I wish Vienna all the best, but am not overly concerned, for they have the advantage of numbers yet and furthermore a great War Leader here in residence; they shall have this incursion mopped up I am certain. Again I am certain that violence will never take this city, but even my careful studies and those of the Arch-Jew show no legal loophole through which we can climb, and if I am truly to possess this jewel of cities for my own - London being forever the demesne of King Horse and his illustrious line, along with the human throne-sitters - then I will have to work harder. It is partially for this purpose that I agreed to go to Munich, despite the gleam of vengeance in Moises' eye: for it is true that the Huns have done great harm to his Race in the past, and not always with reason. I myself expect to see if somewhere my own family connects with that great race of Hapsbergs, and if by some precedent we can take their estates for our own. Our own Noble Halls, of course, are currently in the care of some men of Finance, who as I mentioned grow uneasy at my brother's attempts to unleash Lucifer himself upon the Huns, with all his frozen fire and wrath. I can only hope that he does not succeed during my stay here.
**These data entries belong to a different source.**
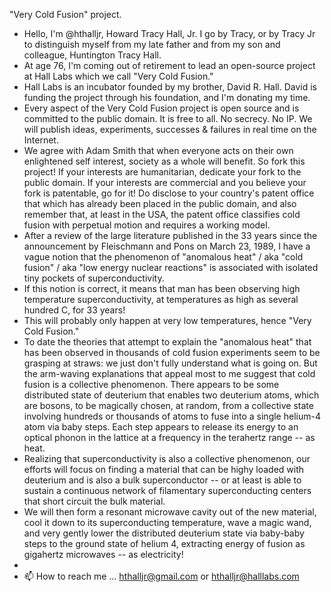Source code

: "Very Cold Fusion" project.
- Hello, I'm @hthalljr, Howard Tracy Hall, Jr. I go by Tracy, or by Tracy Jr to distinguish myself from my late father and from my son and colleague, Huntington Tracy Hall.
- At age 76, I'm coming out of retirement to lead an open-source project at Hall Labs which we call "Very Cold Fusion."
- Hall Labs is an incubator founded by my brother, David R. Hall. David is funding the project through his foundation, and I'm donating my time.
- Every aspect of the Very Cold Fusion project is open source and is committed to the public domain. It is free to all. No secrecy. No IP. We will publish ideas, experiments, successes & failures in real time on the Internet.
- We agree with Adam Smith that when everyone acts on their own enlightened self interest, society as a whole will benefit. So fork this project! If your interests are humanitarian, dedicate your fork to the public domain. If your interests are commercial and you believe your fork is patentable, go for it! Do disclose to your country's patent office that which has already been placed in the public domain, and also remember that, at least in the USA, the patent office classifies cold fusion with perpetual motion and requires a working model.
- After a review of the large literature published in the 33 years since the announcement by Fleischmann and Pons on March 23, 1989, I have a vague notion that the phenomenon of "anomalous heat" / aka "cold fusion" / aka "low energy nuclear reactions" is associated with isolated tiny pockets of superconductivity.
- If this notion is correct, it means that man has been observing high temperature superconductivity, at temperatures as high as several hundred C, for 33 years!
- This will probably only happen at very low temperatures, hence "Very Cold Fusion."
- To date the theories that attempt to explain the "anomalous heat" that has been observed in thousands of cold fusion experiments seem to be grasping at straws: we just don't fully understand what is going on. But the arm-waving explanations that appeal most to me suggest that cold fusion is a collective phenomenon. There appears to be some distributed state of deuterium that enables two deuterium atoms, which are bosons, to be magically chosen, at random, from a collective state involving hundreds or thousands of atoms to fuse into a single helium-4 atom via baby steps. Each step appears to release its energy to an optical phonon in the lattice at a frequency in the terahertz range -- as heat.
- Realizing that superconductivity is also a collective phenomenon, our efforts will focus on finding a material that can be highy loaded with deuterium and is also a bulk superconductor -- or at least is able to sustain a continuous network of filamentary superconducting centers that short circuit the bulk material.
- We will then form a resonant microwave cavity out of the new material, cool it down to its superconducting temperature, wave a magic wand, and very gently lower the distributed deuterium state via baby-baby steps to the ground state of helium 4, extracting energy of fusion as gigahertz microwaves -- as electricity!
-   
- 📫 How to reach me ... hthalljr@gmail.com or hthalljr@halllabs.com

<!---
hthalljr/hthalljr is a ✨ special ✨ repository because its `README.md` (this file) appears on your GitHub profile.
You can click the Preview link to take a look at your changes.
--->
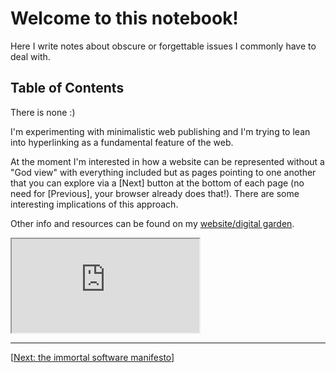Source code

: # Welcome to this notebook!

Here I write notes about obscure or forgettable issues I commonly have to deal with.

## Table of Contents

There is none :)

I'm experimenting with minimalistic web publishing and I'm trying to lean into hyperlinking as a fundamental feature of the web.

At the moment I'm interested in how a website can be represented without a "God view" with everything included but as pages pointing to one another that you can explore via a [Next] button at the bottom of each page (no need for [Previous], your browser already does that!). There are some interesting implications of this approach.

Other info and resources can be found on my [website/digital garden](https://lukal.neocities.org).

<iframe src="https://microads.ftp.sh/api/ads/delivery-node/random?nonce=abc123"></iframe>

---
[[Next: the immortal software manifesto](immortal-software-manifesto.html)]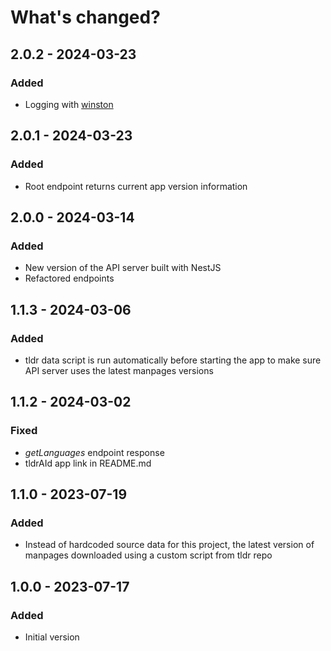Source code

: # What's changed?

## 2.0.2 - 2024-03-23

### Added

- Logging with [winston](https://www.npmjs.com/package/winston)

## 2.0.1 - 2024-03-23

### Added

- Root endpoint returns current app version information

## 2.0.0 - 2024-03-14

### Added

- New version of the API server built with NestJS
- Refactored endpoints

## 1.1.3 - 2024-03-06

### Added

- tldr data script is run automatically before starting the app to make sure API server uses the latest manpages versions

## 1.1.2 - 2024-03-02

### Fixed

- _getLanguages_ endpoint response
- tldrAId app link in README.md

## 1.1.0 - 2023-07-19

### Added

- Instead of hardcoded source data for this project, the latest version of manpages downloaded using a custom script from tldr repo

## 1.0.0 - 2023-07-17

### Added

- Initial version
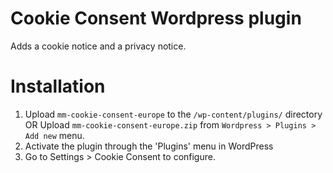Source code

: # Cookie Consent Wordpress plugin
Adds a cookie notice and a privacy notice. 

# Installation
1. Upload `mm-cookie-consent-europe` to the `/wp-content/plugins/` directory OR
Upload `mm-cookie-consent-europe.zip` from `Wordpress > Plugins > Add new` menu.
2. Activate the plugin through the 'Plugins' menu in WordPress
3. Go to Settings > Cookie Consent to configure.
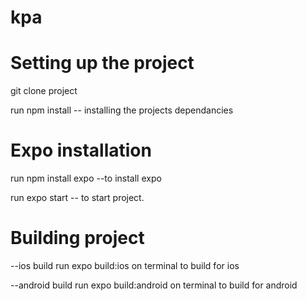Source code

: # kpa
# Setting up the project
git clone project 

run npm install -- installing the projects dependancies

# Expo installation
run npm install expo --to install expo


run expo start -- to start project.


# Building project
--ios build
run expo build:ios on terminal to build for ios

--android build
run expo build:android on terminal to build for android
In Munich we stayed in the Jaegerhalle, home of great huntsmen - and here I saw many beasts that my friend Zachary had slain over the years, harts and cockatrices and the like, even a depiction of his battle with an incensed and enlarged (in more watys than one) Brandon Alexander in the streets of Amsterdam, from our Expedition of years past. We stayed here but briefly, heading out into the streets near the train station. We were only delayed by our Chinaman being unable to operate the door leading from the Water Closet, and we all derived great amusment in his frantic efforts to operate the handle. I shall have to give him lessons in dexterity lest he doom us all through some future mishap.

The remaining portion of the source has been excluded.